II Encontro de Board Games #PausaTodoDia

Nostálgico, estratégico, bom para reunir os colegas e aproveitar... Vem saber o que rolou no II Encontro Board Game Belém!
No dia das crianças, Carol e eu fomos para o Shopping Grão-Pará acompanhar o segundo encontro do grupo Board Gamers Belém. O evento apareceu para mim por acaso na linha do tempo e quando leio "Board Game" me bate um sentimento nostálgico intenso. Eu tinha que saber o que ia rolar lá!
O Thiago, um dos organizadores, sentou com a gente e falou um pouco sobre o grupo de Belém,  jogos de tabuleiro no Brasil e no mundo.
O universo de board games é como um iceberg para o Brasil: há algumas empresas que importam jogos, algumas que traduzem e adaptam uns super populares e até criadores de jogos novos aparecendo esporadicamente, mas quem quer colecionar e conhecer novos títulos, pode pesquisar e trazer das terras gringas mesmo.

Enquanto no Brasil, a infância de alguns é marcada por jogos como "Detetive", "Jogo da Vida", "Banco imobiliário", a indústria lá fora viu a chance de como acompanhar o desenvolvimento intelectual de seus consumidores com jogos de cunho cooperativo, administração de recursos, blefe, etc.
Assim como há tantos eventos literários com o Pausa e diversos blogs paraenses acontecendo nos últimos anos, com os jogos de tabuleiro há a chance de reunir e interagir pessoalmente com os amigos e pessoas novas por um gosto em comum. 

Fiz ao Thiago algumas perguntas...
- Com algumas versões dos jogos online e tantos relacionamentos online, por que ainda jogar board games "ao vivo"?
Thiago: Por "n" motivos. É uma forma de relacionamento interpessoal, diferente da digital. Eu jogava muitos jogos eletrônicos, mas acredito que há uma forma muito mais legal de interagir com meus amigos e que também gostam de jogar. Acredito que existam muitas pessoas que jogam por se reunir e interagir "cara a cara" com as pessoas, algo que estamos perdendo. Sobre outro lado, estudo artes e há o lado pedagógico.
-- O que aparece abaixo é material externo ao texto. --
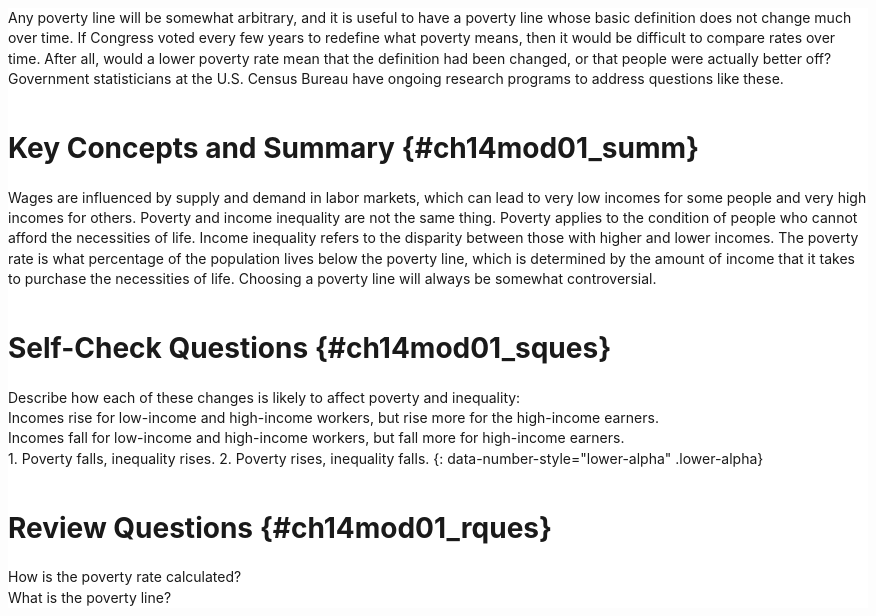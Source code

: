 Any poverty line will be somewhat arbitrary, and it is useful to have a poverty line whose basic definition does not change much over time. If Congress voted every few years to redefine what poverty means, then it would be difficult to compare rates over time. After all, would a lower poverty rate mean that the definition had been changed, or that people were actually better off? Government statisticians at the U.S. Census Bureau have ongoing research programs to address questions like these.

# Key Concepts and Summary   {#ch14mod01_summ}

Wages are influenced by supply and demand in labor markets, which can lead to very low incomes for some people and very high incomes for others. Poverty and income inequality are not the same thing. Poverty applies to the condition of people who cannot afford the necessities of life. Income inequality refers to the disparity between those with higher and lower incomes. The poverty rate is what percentage of the population lives below the poverty line, which is determined by the amount of income that it takes to purchase the necessities of life. Choosing a poverty line will always be somewhat controversial.

# Self-Check Questions   {#ch14mod01_sques}

<div data-type="exercise" class="exercise" id="ch14mod01_sques01">
<div data-type="problem" class="problem" id="ch14mod01_sques01p" markdown="1">
Describe how each of these changes is likely to affect poverty and inequality: <div data-type="list" data-list-type="enumerated" id="ch14mod01_list02" data-number-style="lower-alpha" class="lower-alpha">
<div data-type="item">
Incomes rise for low-income and high-income workers, but rise more for the high-income earners.
</div>
<div data-type="item">
Incomes fall for low-income and high-income workers, but fall more for high-income earners.
</div>
</div>

</div>
<div data-type="solution" class="solution" id="ch14mod01_sques01s" markdown="1">
1.  Poverty falls, inequality rises.
2.  Poverty rises, inequality falls.
{: data-number-style="lower-alpha" .lower-alpha}

</div>
</div>

# Review Questions   {#ch14mod01_rques}

<div data-type="exercise" class="exercise" id="ch14mod01_rques01">
<div data-type="problem" class="problem" id="ch14mod01_rques01p" markdown="1">
How is the poverty rate calculated?

</div>
</div>

<div data-type="exercise" class="exercise" id="ch14mod01_rques02">
<div data-type="problem" class="problem" id="ch14mod01_rques02p" markdown="1">
What is the poverty line?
Quando crianças, somos educados muito com jogos. Temos no Brasil uma percepção educativa diferente do resto do mundo com a parte lúdica, importante não só para a fase inicial de desenvolvimento, mas também nas fases da adolescência e como adultos, estimulando curiosidade e criatividade.

- Eu mesma cresci com jogos de tabuleiro, passei por uma fase quando adulta jogando também, mas você acha os jogos ficaram para saudosistas ou ficou algo seletivo?
Thiago: Acho que existem estilos de pessoas. Como falei, os board games abrangem diferentes tipos. Há pessoas que não têm como perder duas horas em um jogo, mas os board games acabam voltadas para as pessoas do lado geek como uma seleção natural. Alguns jogadores vêm de RPG, alguns jogam com novos jogos que acompanharam o seu desenvolvimento intelectual e estratégico. Acredito que muitas pessoas não jogam por falta de divulgação.

- Você se incomoda com "modinha" nos board games? Tipo baseados em filmes e séries novos.
Thiago: Há pessoas que se aproximaram do mundo de board games por causa de jogos temáticos como Harry Potter, Senhor dos Anéis Game of Thrones. A modinha tem o lado pejorativo, mas é bom, pois há popularização do mundo dos jogos de tabuleiro.

Esperamos que a gente não tenha atrapalhado o grupo com nossas fotos e perguntas e que hajam muito mais encontros e propagação de algo tão legal quanto board games! Obrigada, Thiago e galera do Board Gamers, pela colaboração.